Which lines of the records below contain the string "steps"? Report each of them.

[DATA EXCERPTS]

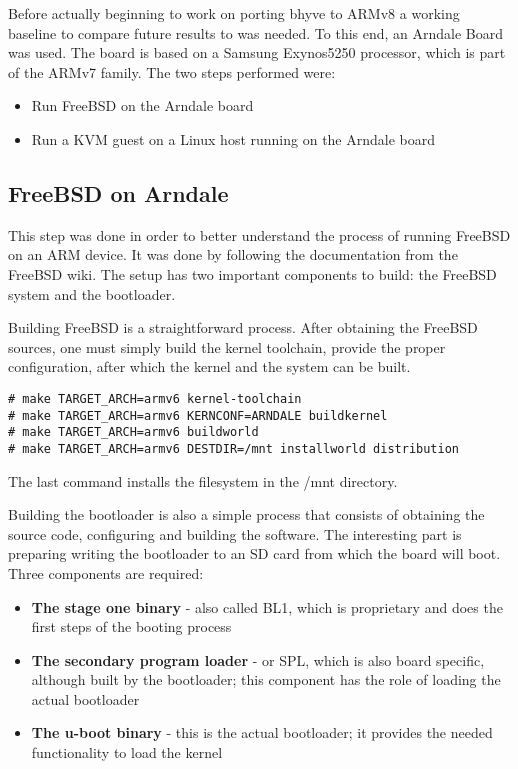 
Before actually beginning to work on porting bhyve to ARMv8 a working baseline to compare future results to was needed. To this end, an Arndale Board was used. The board is based on a Samsung Exynos5250 processor, which is part of the ARMv7 family.
The two steps performed were:
\begin{itemize}
\item
Run FreeBSD on the Arndale board
\item
Run a KVM guest on a Linux host running on the Arndale board
\end{itemize}

\subsection{FreeBSD on Arndale}
\label{subsec:bsd-arndale}

This step was done in order to better understand the process of running FreeBSD on an ARM device. It was done by following the documentation from the FreeBSD wiki\cite{arndale}.
The setup has two important components to build: the FreeBSD system and the bootloader.

Building FreeBSD is a straightforward process. After obtaining the FreeBSD sources, one must simply build the kernel toolchain, provide the proper configuration, after which the kernel and the system can be built.

\begin{lstlisting}[frame=bottom, basicstyle=\footnotesize\ttfamily]
# make TARGET_ARCH=armv6 kernel-toolchain
# make TARGET_ARCH=armv6 KERNCONF=ARNDALE buildkernel
# make TARGET_ARCH=armv6 buildworld
# make TARGET_ARCH=armv6 DESTDIR=/mnt installworld distribution
\end{lstlisting}

The last command installs the filesystem in the /mnt directory.

Building the bootloader is also a simple process that consists of obtaining the source code, configuring and building the software.
The interesting part is preparing writing the bootloader to an SD card from which the board will boot. Three components are required:
\begin{itemize}
\item
\textbf{The stage one binary} - also called BL1, which is proprietary and does the first steps of the booting process
\item
\textbf{The secondary program loader} - or SPL, which is also board specific, although built by the bootloader; this component has the role of loading the actual bootloader
\item
\textbf{The u-boot binary} - this is the actual bootloader; it provides the needed functionality to load the kernel
\end{itemize}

[/DATA EXCERPTS]

RESPONSE TO THIS EXERCISE
The two steps performed were:
\textbf{The stage one binary} - also called BL1, which is proprietary and does the first steps of the booting process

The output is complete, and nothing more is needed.